Task goal: Copy out each line in the listing below where the word "item" appears.
# # # # #
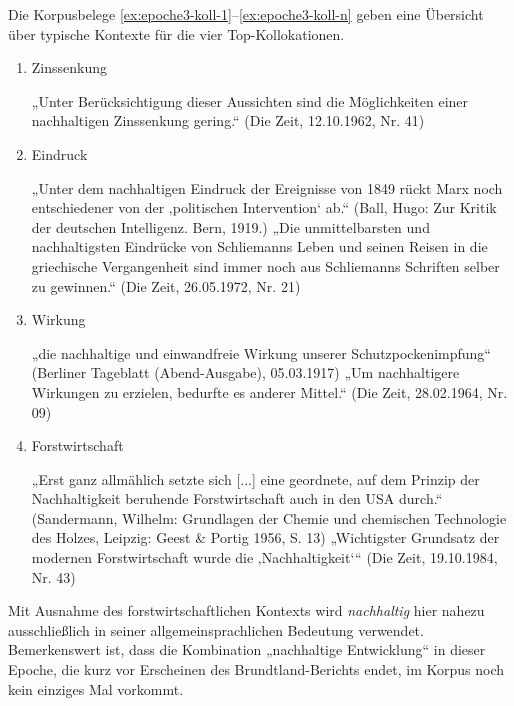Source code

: \documentclass[
    german,
    a4paper,%
    12pt,%
    oneside,%
    toc=bibliography,
    final,
]{scrartcl}
\begin{document}

Die Korpusbelege \ref{ex:epoche3-koll-1}–\ref{ex:epoche3-koll-n} geben eine Übersicht über typische Kontexte für die vier Top-Kollokationen.

\begin{enumerate}
\item Zinssenkung
	\begin{exe}
	\ex \label{ex:epoche3-koll-1} „Unter Berücksichtigung dieser Aussichten sind die Möglichkeiten einer nachhaltigen Zinssenkung gering.“ (Die Zeit, 12.10.1962, Nr. 41)
	\end{exe}
\item Eindruck
	\begin{exe}
	\ex „Unter dem nachhaltigen Eindruck der Ereignisse von 1849 rückt Marx noch entschiedener von der ‚politischen Intervention‘ ab.“ (Ball, Hugo: Zur Kritik der deutschen Intelligenz. Bern, 1919.)
	\ex „Die unmittelbarsten und nachhaltigsten Eindrücke von Schliemanns Leben und seinen Reisen in die griechische Vergangenheit sind immer noch aus Schliemanns Schriften selber zu gewinnen.“ (Die Zeit, 26.05.1972, Nr. 21)
	\end{exe}
\item Wirkung
	\begin{exe}
	\ex „die nachhaltige und einwandfreie Wirkung unserer Schutzpockenimpfung“ (Berliner Tageblatt (Abend-Ausgabe), 05.03.1917)
	\ex „Um nachhaltigere Wirkungen zu erzielen, bedurfte es anderer Mittel.“ (Die Zeit, 28.02.1964, Nr. 09)
	\end{exe}
\item Forstwirtschaft
	\begin{exe}
	\ex „Erst ganz allmählich setzte sich [...] eine geordnete, auf dem Prinzip der Nachhaltigkeit beruhende Forstwirtschaft auch in den USA durch.“ (Sandermann, Wilhelm: Grundlagen der Chemie und chemischen Technologie des Holzes, Leipzig: Geest \& Portig 1956, S. 13)
	\ex \label{ex:epoche3-koll-n} „Wichtigster Grundsatz der modernen Forstwirtschaft wurde die ‚Nachhaltigkeit‘“ (Die Zeit, 19.10.1984, Nr. 43)
	\end{exe}
\end{enumerate}

Mit Ausnahme des forstwirtschaftlichen Kontexts wird \textit{nachhaltig} hier nahezu ausschließlich in seiner allgemeinsprachlichen Bedeutung verwendet. Bemerkenswert ist, dass die Kombination „nachhaltige Entwicklung“ in dieser Epoche, die kurz vor Erscheinen des Brundtland-Berichts endet, im Korpus noch kein einziges Mal vorkommt.
\end{document}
# # # # #
Task solution:
\item Zinssenkung
\item Eindruck
\item Wirkung
\item Forstwirtschaft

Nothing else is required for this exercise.